#### Exercise details:
Below are some records. Pull every line that contains the word "samples".
===== Record extracts
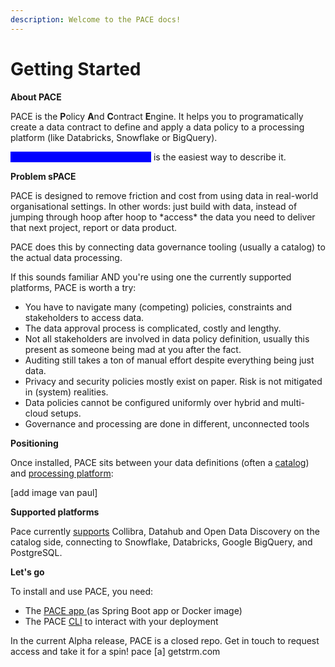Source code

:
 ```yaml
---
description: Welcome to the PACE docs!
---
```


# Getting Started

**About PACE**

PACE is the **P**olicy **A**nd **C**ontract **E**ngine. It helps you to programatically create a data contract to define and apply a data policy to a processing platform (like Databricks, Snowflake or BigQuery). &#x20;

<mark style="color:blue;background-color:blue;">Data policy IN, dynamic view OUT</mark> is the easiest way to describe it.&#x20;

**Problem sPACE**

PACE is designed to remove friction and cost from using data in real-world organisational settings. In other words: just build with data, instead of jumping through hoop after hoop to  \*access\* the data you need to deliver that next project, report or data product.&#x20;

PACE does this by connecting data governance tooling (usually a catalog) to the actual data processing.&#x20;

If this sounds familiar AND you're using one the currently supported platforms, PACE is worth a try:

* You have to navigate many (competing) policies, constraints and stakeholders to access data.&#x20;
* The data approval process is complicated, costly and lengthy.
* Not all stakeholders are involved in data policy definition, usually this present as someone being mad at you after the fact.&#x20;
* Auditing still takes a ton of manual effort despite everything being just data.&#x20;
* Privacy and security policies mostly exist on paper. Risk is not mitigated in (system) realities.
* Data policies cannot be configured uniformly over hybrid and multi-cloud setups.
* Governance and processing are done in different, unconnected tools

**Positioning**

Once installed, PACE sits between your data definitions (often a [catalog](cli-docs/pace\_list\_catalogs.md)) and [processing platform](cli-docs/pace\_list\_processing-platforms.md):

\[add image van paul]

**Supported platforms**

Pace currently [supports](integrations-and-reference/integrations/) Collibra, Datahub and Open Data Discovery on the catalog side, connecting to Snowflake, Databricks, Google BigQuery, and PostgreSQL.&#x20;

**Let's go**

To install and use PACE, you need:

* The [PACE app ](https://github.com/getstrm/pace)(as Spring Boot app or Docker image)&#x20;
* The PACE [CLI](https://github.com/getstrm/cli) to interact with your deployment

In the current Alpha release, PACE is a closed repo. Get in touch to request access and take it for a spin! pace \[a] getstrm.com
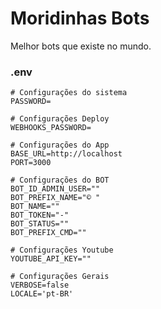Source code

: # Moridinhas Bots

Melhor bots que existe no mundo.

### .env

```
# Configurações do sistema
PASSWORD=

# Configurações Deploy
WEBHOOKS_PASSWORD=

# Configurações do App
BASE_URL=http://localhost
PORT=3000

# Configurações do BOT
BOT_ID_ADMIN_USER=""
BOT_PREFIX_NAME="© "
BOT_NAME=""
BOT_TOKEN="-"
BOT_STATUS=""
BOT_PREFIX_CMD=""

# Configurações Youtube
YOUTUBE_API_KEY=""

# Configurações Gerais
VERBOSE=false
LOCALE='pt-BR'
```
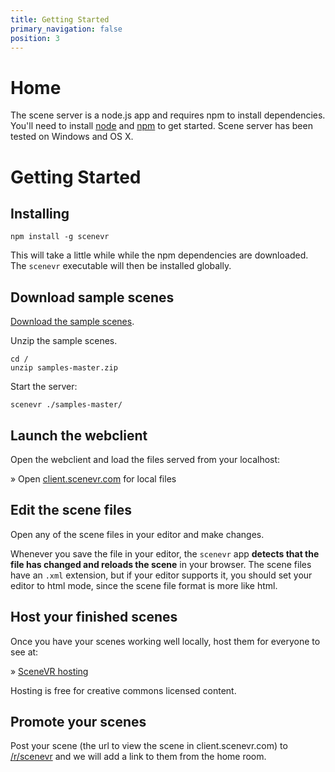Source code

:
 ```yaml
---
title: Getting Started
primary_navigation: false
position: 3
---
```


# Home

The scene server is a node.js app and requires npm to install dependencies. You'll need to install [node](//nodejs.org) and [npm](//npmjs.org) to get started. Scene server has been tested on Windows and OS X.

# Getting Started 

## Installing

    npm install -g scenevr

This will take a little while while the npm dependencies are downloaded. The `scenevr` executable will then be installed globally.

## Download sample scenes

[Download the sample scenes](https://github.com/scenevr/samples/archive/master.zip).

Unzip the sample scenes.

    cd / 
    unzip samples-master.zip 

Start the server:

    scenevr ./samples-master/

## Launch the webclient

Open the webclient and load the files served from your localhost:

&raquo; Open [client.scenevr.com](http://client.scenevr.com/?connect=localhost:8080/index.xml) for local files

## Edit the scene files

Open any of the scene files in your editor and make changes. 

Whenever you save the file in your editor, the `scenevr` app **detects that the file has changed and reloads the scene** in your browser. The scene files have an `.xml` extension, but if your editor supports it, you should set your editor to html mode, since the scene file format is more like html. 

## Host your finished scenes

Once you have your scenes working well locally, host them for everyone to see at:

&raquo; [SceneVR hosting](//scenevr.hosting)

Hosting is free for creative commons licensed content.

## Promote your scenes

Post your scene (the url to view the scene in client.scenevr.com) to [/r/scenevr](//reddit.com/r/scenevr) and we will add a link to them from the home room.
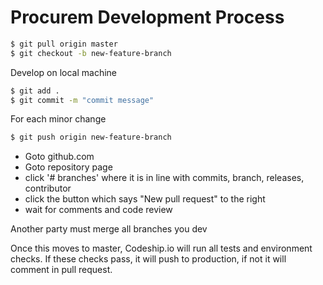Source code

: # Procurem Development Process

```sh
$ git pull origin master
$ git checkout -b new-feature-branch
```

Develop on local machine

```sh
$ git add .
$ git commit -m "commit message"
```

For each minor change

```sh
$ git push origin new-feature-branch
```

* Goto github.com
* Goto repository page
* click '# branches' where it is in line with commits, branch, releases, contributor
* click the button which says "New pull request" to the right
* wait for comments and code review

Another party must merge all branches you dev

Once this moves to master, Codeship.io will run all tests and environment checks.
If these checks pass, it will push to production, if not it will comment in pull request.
==========
#### Exercise answer:
[Download the sample scenes](https://github.com/scenevr/samples/archive/master.zip).
    unzip samples-master.zip 
    scenevr ./samples-master/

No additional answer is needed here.